%%
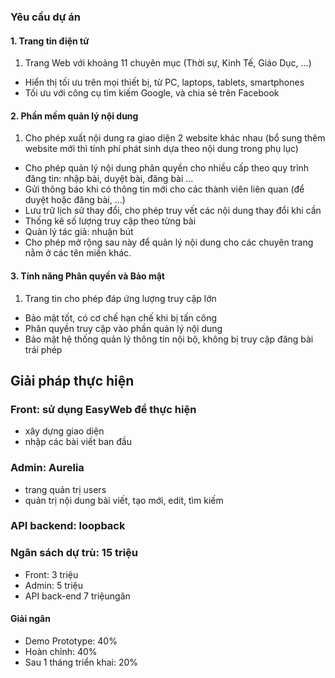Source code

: ### Yêu cầu dự án
#### 1. Trang tin điện tử 
1. Trang Web với khoảng 11 chuyên mục (Thời sự, Kinh Tế, Giáo Dục, …)
- Hiển thị tối ưu trên mọi thiết bị, từ PC, laptops, tablets, smartphones
- Tối ưu với công cụ tìm kiếm Google, và chia sẻ trên Facebook

#### 2. Phần mềm quản lý nội dung 
1. Cho phép xuất nội dung ra giao diện 2 website khác nhau (bổ sung thêm website mới thì tính phí phát sinh dựa theo nội dung trong phụ lục) 
- Cho phép quản lý nội dung  phân quyền cho nhiều cấp theo quy trình đăng tin: nhập bài, duyệt bài, đăng bài …
- Gửi thông báo khi có thông tin mới cho các thành viên liên quan (để duyệt hoặc đăng bài, …)
- Lưu trữ lịch sử thay đổi, cho phép truy vết các nội dung thay đổi khi cần
- Thống kê số lượng truy cập theo từng bài
- Quản lý tác giả: nhuận bút
- Cho phép mở rộng sau này để quản lý nội dung cho các chuyên trang nằm ở các tên miền khác.

#### 3. Tính năng Phân quyền và Bảo mật
1. Trang tin cho phép đáp ứng lượng truy cập lớn 
- Bảo mật tốt, có cơ chế hạn chế khi bị tấn công
- Phân quyền truy cập vào phần quản lý nội dung 
- Bảo mật hệ thống quản lý thông tin nội bộ, không bị truy cập đăng bài trái phép

## Giải pháp thực hiện

### Front: sử dụng EasyWeb để thực hiện
- xây dựng giao diện
- nhập các bài viết ban đầu

### Admin: Aurelia 
- trang quản trị users
- quản trị nội dung bài viết, tạo mới, edit, tìm kiếm

### API backend: loopback

### Ngân sách dự trù: 15 triệu

- Front: 3 triệu
- Admin: 5 triệu
- API back-end 7 triệungân 

#### Giải ngân
- Demo Prototype: 40%
- Hoàn chỉnh: 40%
- Sau 1 tháng triển khai: 20%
%%
- [WHAT THE TASK ASKS]
An exact reproduction of every record above is required, with no pictures included.

- [EXPECTED ANSWER]
Source code

: ### Yêu cầu dự án
#### 1. Trang tin điện tử 
1. Trang Web với khoảng 11 chuyên mục (Thời sự, Kinh Tế, Giáo Dục, …)
- Hiển thị tối ưu trên mọi thiết bị, từ PC, laptops, tablets, smartphones
- Tối ưu với công cụ tìm kiếm Google, và chia sẻ trên Facebook

#### 2. Phần mềm quản lý nội dung 
1. Cho phép xuất nội dung ra giao diện 2 website khác nhau (bổ sung thêm website mới thì tính phí phát sinh dựa theo nội dung trong phụ lục) 
- Cho phép quản lý nội dung  phân quyền cho nhiều cấp theo quy trình đăng tin: nhập bài, duyệt bài, đăng bài …
- Gửi thông báo khi có thông tin mới cho các thành viên liên quan (để duyệt hoặc đăng bài, …)
- Lưu trữ lịch sử thay đổi, cho phép truy vết các nội dung thay đổi khi cần
- Thống kê số lượng truy cập theo từng bài
- Quản lý tác giả: nhuận bút
- Cho phép mở rộng sau này để quản lý nội dung cho các chuyên trang nằm ở các tên miền khác.

#### 3. Tính năng Phân quyền và Bảo mật
1. Trang tin cho phép đáp ứng lượng truy cập lớn 
- Bảo mật tốt, có cơ chế hạn chế khi bị tấn công
- Phân quyền truy cập vào phần quản lý nội dung 
- Bảo mật hệ thống quản lý thông tin nội bộ, không bị truy cập đăng bài trái phép

## Giải pháp thực hiện

### Front: sử dụng EasyWeb để thực hiện
- xây dựng giao diện
- nhập các bài viết ban đầu

### Admin: Aurelia 
- trang quản trị users
- quản trị nội dung bài viết, tạo mới, edit, tìm kiếm

### API backend: loopback

### Ngân sách dự trù: 15 triệu

- Front: 3 triệu
- Admin: 5 triệu
- API back-end 7 triệungân 

#### Giải ngân
- Demo Prototype: 40%
- Hoàn chỉnh: 40%
- Sau 1 tháng triển khai: 20%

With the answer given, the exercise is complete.